─── Exercise materials
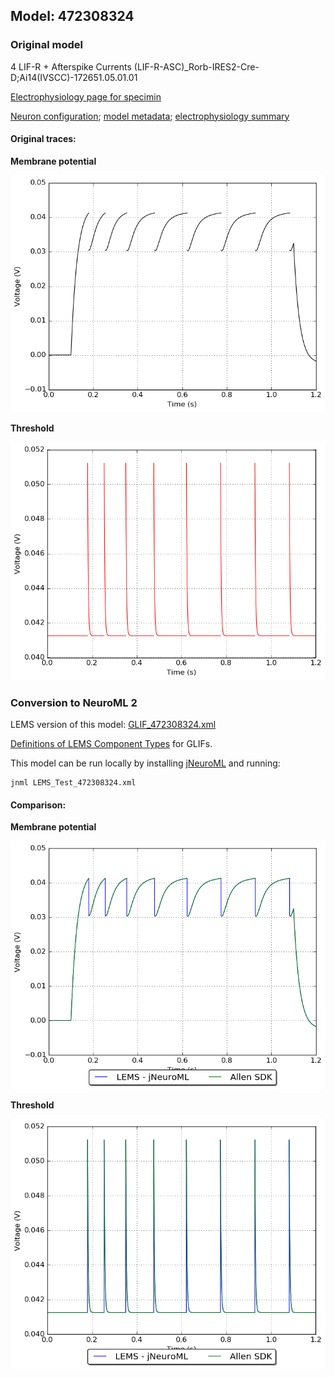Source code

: 
## Model: 472308324

### Original model

4 LIF-R + Afterspike Currents (LIF-R-ASC)_Rorb-IRES2-Cre-D;Ai14(IVSCC)-172651.05.01.01

[Electrophysiology page for specimin](http://celltypes.brain-map.org/mouse/experiment/electrophysiology/324032509)

[Neuron configuration](neuron_config.json); [model metadata](model_metadata.json); [electrophysiology summary](ephys_sweeps.json)

#### Original traces:

**Membrane potential**

![Original](MembranePotential_150pA.png)

**Threshold**

![Threshold](Threshold_150pA.png)

### Conversion to NeuroML 2

LEMS version of this model: [GLIF_472308324.xml](GLIF_472308324.xml)

[Definitions of LEMS Component Types](../GLIFs.xml) for GLIFs.

This model can be run locally by installing [jNeuroML](https://github.com/NeuroML/jNeuroML) and running:

    jnml LEMS_Test_472308324.xml

#### Comparison:

**Membrane potential**

![Comparison](Comparison_150pA.png)

**Threshold**

![Comparison](Comparison_Threshold_150pA.png)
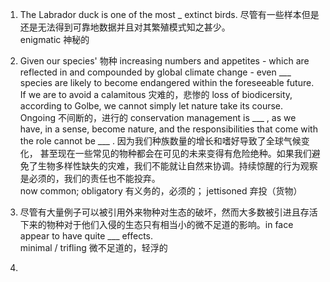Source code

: 1. The Labrador duck is one of the most _ extinct birds. 尽管有一些样本但是还是无法得到可靠地数据并且对其繁殖模式知之甚少。     
enigmatic 神秘的    

2. Given our species' 物种 increasing numbers and appetites - which are reflected in and compounded by global climate change - even ___ species are likely to become endangered within the foreseeable future. If we are to avoid a calamitous 灾难的，悲惨的 loss of biodicersity, according to Golbe, we cannot simply let nature take its course. Ongoing 不间断的，进行的 conservation management is ___ , as we have, in a sense, become nature, and the responsibilities that come with the role cannot be ___ . 因为我们种族数量的增长和嗜好导致了全球气候变化， 甚至现在一些常见的物种都会在可见的未来变得有危险绝种。如果我们避免了生物多样性缺失的灾难，我们不能就让自然来协调。持续惊醒的行为观察是必须的，我们的责任也不能投弃。        
now common; obligatory 有义务的，必须的； jettisoned 弃投（货物）     

3. 尽管有大量例子可以被引用外来物种对生态的破坏，然而大多数被引进且存活下来的物种对于他们入侵的生态只有相当小的微不足道的影响。in face appear to have quite ___ effects.     
minimal / trifling 微不足道的，轻浮的     

4. 
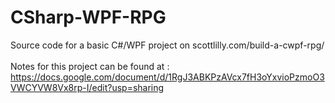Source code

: # CSharp-WPF-RPG
Source code for a basic C#/WPF project on scottlilly.com/build-a-cwpf-rpg/ </br></br>
Notes for this project can be found at : https://docs.google.com/document/d/1RgJ3ABKPzAVcx7fH3oYxvioPzmoO3VWCYVW8Vx8rp-I/edit?usp=sharing
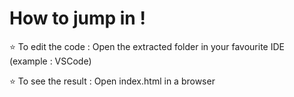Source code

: # How to jump in !


⭐ To edit the code : Open the extracted folder in your favourite IDE (example : VSCode)

⭐ To see the result : Open index.html in a browser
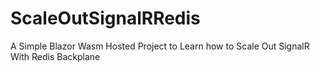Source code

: # ScaleOutSignalRRedis
A Simple Blazor Wasm Hosted Project to Learn how to Scale Out SignalR With Redis Backplane
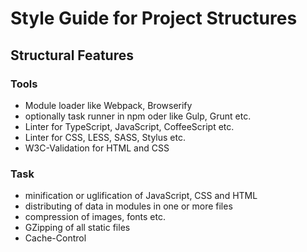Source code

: Style Guide for Project Structures
==================================

Structural Features
-------------------

### Tools

* Module loader like Webpack, Browserify
* optionally task runner in npm oder like Gulp, Grunt etc.
* Linter for TypeScript, JavaScript, CoffeeScript etc.
* Linter for CSS, LESS, SASS, Stylus etc.
* W3C-Validation for HTML and CSS

### Task

* minification or uglification of JavaScript, CSS and HTML
* distributing of data in modules in one or more files
* compression of images, fonts etc.
* GZipping of all static files
* Cache-Control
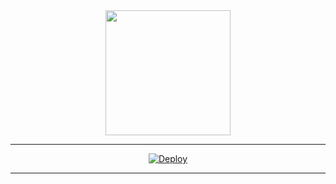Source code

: 
<div align="center">
  <img border-radius: 15px src="https://i.postimg.cc/kMk6JB8p/1961540.jpg" width="200" height="200"/>
  <p align="center">
</p>

----

<div align="center">
  
[![Deploy](https://www.herokucdn.com/deploy/button.svg)](https://heroku.com/deploy?template=https://github.com/ThevinduHansara/69)
     </div>
____


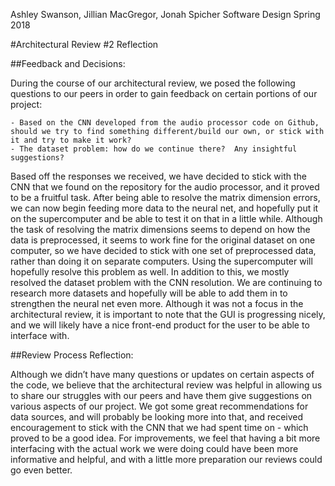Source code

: Ashley Swanson, Jillian MacGregor, Jonah Spicher
Software Design
Spring 2018

#Architectural Review \#2 Reflection

##Feedback and Decisions:

During the course of our architectural review, we posed the following questions to our peers in order to gain feedback on certain portions of our project:

    - Based on the CNN developed from the audio processor code on Github, should we try to find something different/build our own, or stick with it and try to make it work?
    - The dataset problem: how do we continue there?  Any insightful suggestions?

Based off the responses we received, we have decided to stick with the CNN that we found on the repository for the audio processor, and it proved to be a fruitful task. After being able to resolve the matrix dimension errors, we can now begin feeding more data to the neural net, and hopefully put it on the supercomputer and be able to test it on that in a little while. Although the task of resolving the matrix dimensions seems to depend on how the data is preprocessed, it seems to work fine for the original dataset on one computer, so we have decided to stick with one set of preprocessed data, rather than doing it on separate computers. Using the supercomputer will hopefully resolve this problem as well. In addition to this, we mostly resolved the dataset problem with the CNN resolution. We are continuing to research more datasets and hopefully will be able to add them in to strengthen the neural net even more. 
Although it was not a focus in the architectural review, it is important to note that the GUI is progressing nicely, and we will likely have a nice front-end product for the user to be able to interface with.

##Review Process Reflection:

Although we didn’t have many questions or updates on certain aspects of the code, we believe that the architectural review was helpful in allowing us to share our struggles with our peers and have them give suggestions on various aspects of our project. We got some great recommendations for data sources, and will probably be looking more into that, and received encouragement to stick with the CNN that we had spent time on - which proved to be a good idea. For improvements, we feel that having a bit more interfacing with the actual work we were doing could have been more informative and helpful, and with a little more preparation our reviews could go even better.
──────
*Task prompt:*
Without changing a word, retype every entry above, but drop its pictures.

*Result of this task:*
Source code

: 
## Model: 472308324

### Original model

4 LIF-R + Afterspike Currents (LIF-R-ASC)_Rorb-IRES2-Cre-D;Ai14(IVSCC)-172651.05.01.01

[Electrophysiology page for specimin](http://celltypes.brain-map.org/mouse/experiment/electrophysiology/324032509)

[Neuron configuration](neuron_config.json); [model metadata](model_metadata.json); [electrophysiology summary](ephys_sweeps.json)

#### Original traces:

**Membrane potential**

![Original](MembranePotential_150pA.png)

**Threshold**

![Threshold](Threshold_150pA.png)

### Conversion to NeuroML 2

LEMS version of this model: [GLIF_472308324.xml](GLIF_472308324.xml)

[Definitions of LEMS Component Types](../GLIFs.xml) for GLIFs.

This model can be run locally by installing [jNeuroML](https://github.com/NeuroML/jNeuroML) and running:

    jnml LEMS_Test_472308324.xml

#### Comparison:

**Membrane potential**

![Comparison](Comparison_150pA.png)

**Threshold**

![Comparison](Comparison_Threshold_150pA.png)
Source code

: 1. The Labrador duck is one of the most _ extinct birds. 尽管有一些样本但是还是无法得到可靠地数据并且对其繁殖模式知之甚少。     
enigmatic 神秘的    

2. Given our species' 物种 increasing numbers and appetites - which are reflected in and compounded by global climate change - even ___ species are likely to become endangered within the foreseeable future. If we are to avoid a calamitous 灾难的，悲惨的 loss of biodicersity, according to Golbe, we cannot simply let nature take its course. Ongoing 不间断的，进行的 conservation management is ___ , as we have, in a sense, become nature, and the responsibilities that come with the role cannot be ___ . 因为我们种族数量的增长和嗜好导致了全球气候变化， 甚至现在一些常见的物种都会在可见的未来变得有危险绝种。如果我们避免了生物多样性缺失的灾难，我们不能就让自然来协调。持续惊醒的行为观察是必须的，我们的责任也不能投弃。        
now common; obligatory 有义务的，必须的； jettisoned 弃投（货物）     

3. 尽管有大量例子可以被引用外来物种对生态的破坏，然而大多数被引进且存活下来的物种对于他们入侵的生态只有相当小的微不足道的影响。in face appear to have quite ___ effects.     
minimal / trifling 微不足道的，轻浮的     

4. 
Source code

: # CSharp-WPF-RPG
Source code for a basic C#/WPF project on scottlilly.com/build-a-cwpf-rpg/ </br></br>
Notes for this project can be found at : https://docs.google.com/document/d/1RgJ3ABKPzAVcx7fH3oYxvioPzmoO3VWCYVW8Vx8rp-I/edit?usp=sharing
Source code

: # How to jump in !


⭐ To edit the code : Open the extracted folder in your favourite IDE (example : VSCode)

⭐ To see the result : Open index.html in a browser
Source code

: # ScaleOutSignalRRedis
A Simple Blazor Wasm Hosted Project to Learn how to Scale Out SignalR With Redis Backplane
Source code

: Style Guide for Project Structures
==================================

Structural Features
-------------------

### Tools

* Module loader like Webpack, Browserify
* optionally task runner in npm oder like Gulp, Grunt etc.
* Linter for TypeScript, JavaScript, CoffeeScript etc.
* Linter for CSS, LESS, SASS, Stylus etc.
* W3C-Validation for HTML and CSS

### Task

* minification or uglification of JavaScript, CSS and HTML
* distributing of data in modules in one or more files
* compression of images, fonts etc.
* GZipping of all static files
* Cache-Control
Source code

: 
<div align="center">
  <img border-radius: 15px src="https://i.postimg.cc/kMk6JB8p/1961540.jpg" width="200" height="200"/>
  <p align="center">
</p>

----

<div align="center">
  
[![Deploy](https://www.herokucdn.com/deploy/button.svg)](https://heroku.com/deploy?template=https://github.com/ThevinduHansara/69)
     </div>
____


Source code

: Ashley Swanson, Jillian MacGregor, Jonah Spicher
Software Design
Spring 2018

#Architectural Review \#2 Reflection

##Feedback and Decisions:

During the course of our architectural review, we posed the following questions to our peers in order to gain feedback on certain portions of our project:

    - Based on the CNN developed from the audio processor code on Github, should we try to find something different/build our own, or stick with it and try to make it work?
    - The dataset problem: how do we continue there?  Any insightful suggestions?

Based off the responses we received, we have decided to stick with the CNN that we found on the repository for the audio processor, and it proved to be a fruitful task. After being able to resolve the matrix dimension errors, we can now begin feeding more data to the neural net, and hopefully put it on the supercomputer and be able to test it on that in a little while. Although the task of resolving the matrix dimensions seems to depend on how the data is preprocessed, it seems to work fine for the original dataset on one computer, so we have decided to stick with one set of preprocessed data, rather than doing it on separate computers. Using the supercomputer will hopefully resolve this problem as well. In addition to this, we mostly resolved the dataset problem with the CNN resolution. We are continuing to research more datasets and hopefully will be able to add them in to strengthen the neural net even more. 
Although it was not a focus in the architectural review, it is important to note that the GUI is progressing nicely, and we will likely have a nice front-end product for the user to be able to interface with.

##Review Process Reflection:

Although we didn’t have many questions or updates on certain aspects of the code, we believe that the architectural review was helpful in allowing us to share our struggles with our peers and have them give suggestions on various aspects of our project. We got some great recommendations for data sources, and will probably be looking more into that, and received encouragement to stick with the CNN that we had spent time on - which proved to be a good idea. For improvements, we feel that having a bit more interfacing with the actual work we were doing could have been more informative and helpful, and with a little more preparation our reviews could go even better.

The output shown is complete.